Lab 8: Data-Flow Analysis
Overview
In this lab, you define a simple data-flow analysis for MiniJava in FlowSpec. The concepts you are going to use in FlowSpec are described in the following paper:
- Jeff Smits, Eelco Visser. FlowSpec: declarative dataflow analysis specification. In Benoît Combemale, Marjan Mernik, Bernhard Rumpe, editors, Proceedings of the 10th ACM SIGPLAN International Conference on Software Language Engineering, SLE 2017, Vancouver, BC, Canada, October 23-24, 2017. pages 221-231, ACM, 2017.
Update your Spoofax installation for this lab! See the update instructions.
Documentation for FlowSpec can be found online at FlowSpec Documentation. For a complete overview of the language, use the FlowSpec Language Reference. The FlowSpec Configuration documentation describes how to configure logging and inspect the results of analysis.
Overview
Objectives
Specify a reaching definitions analysis for MiniJava in FlowSpec. The specification should include:
- The control-flow of methods (including the main method) in MiniJava, including
- blocks,
- if statements,
- while loops,
- print statements,
- assignments,
- and array assignments.
- Reaching definitions analysis, taking into account
- parameters,
- variables,
- assignments,
- and array assignments.
- Messages on use of uninitialized variables, in particular
- errors on uninitialized variables.
Submission
You need to submit your MiniJava project with a merge request against branch assignment-8-submission
on GitLab.
The Git documentation explains how to file such a request.
The deadline for submission is November 30, 2019.
Grading
You can earn up to 100 points for the correctness of your data-flow analysis.
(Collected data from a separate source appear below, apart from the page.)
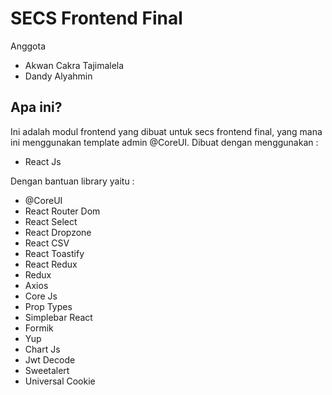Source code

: # SECS Frontend Final

Anggota
<ul>
  <li>Akwan Cakra Tajimalela</li>
  <li>Dandy Alyahmin</li>
</ul>

## Apa ini?
Ini adalah modul frontend yang dibuat untuk secs frontend final, yang mana ini menggunakan template admin @CoreUI.
Dibuat dengan menggunakan :
<ul>
  <li>React Js</li>
</ul>

Dengan bantuan library yaitu :
<ul>
  <li>@CoreUI</li>
  <li>React Router Dom</li>
  <li>React Select</li>
  <li>React Dropzone</li>
  <li>React CSV</li>
  <li>React Toastify</li>
  <li>React Redux</li>
  <li>Redux</li>
  <li>Axios</li>
  <li>Core Js</li>
  <li>Prop Types</li>
  <li>Simplebar React</li>
  <li>Formik</li>
  <li>Yup</li>
  <li>Chart Js</li>
  <li>Jwt Decode</li>
  <li>Sweetalert</li>
  <li>Universal Cookie</li>
</ul>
Therefore, we run several test cases against your implementation. You earn points, when your implementation passes test cases. The total number of points depends on how many test cases you pass in each of the following groups:
- control flow (35 points)
- correct root nodes
- nodes for parameters and variables
- nodes for expressions
- control-flow for statements
- node for print statement
- reaching definitions analysis (35 points)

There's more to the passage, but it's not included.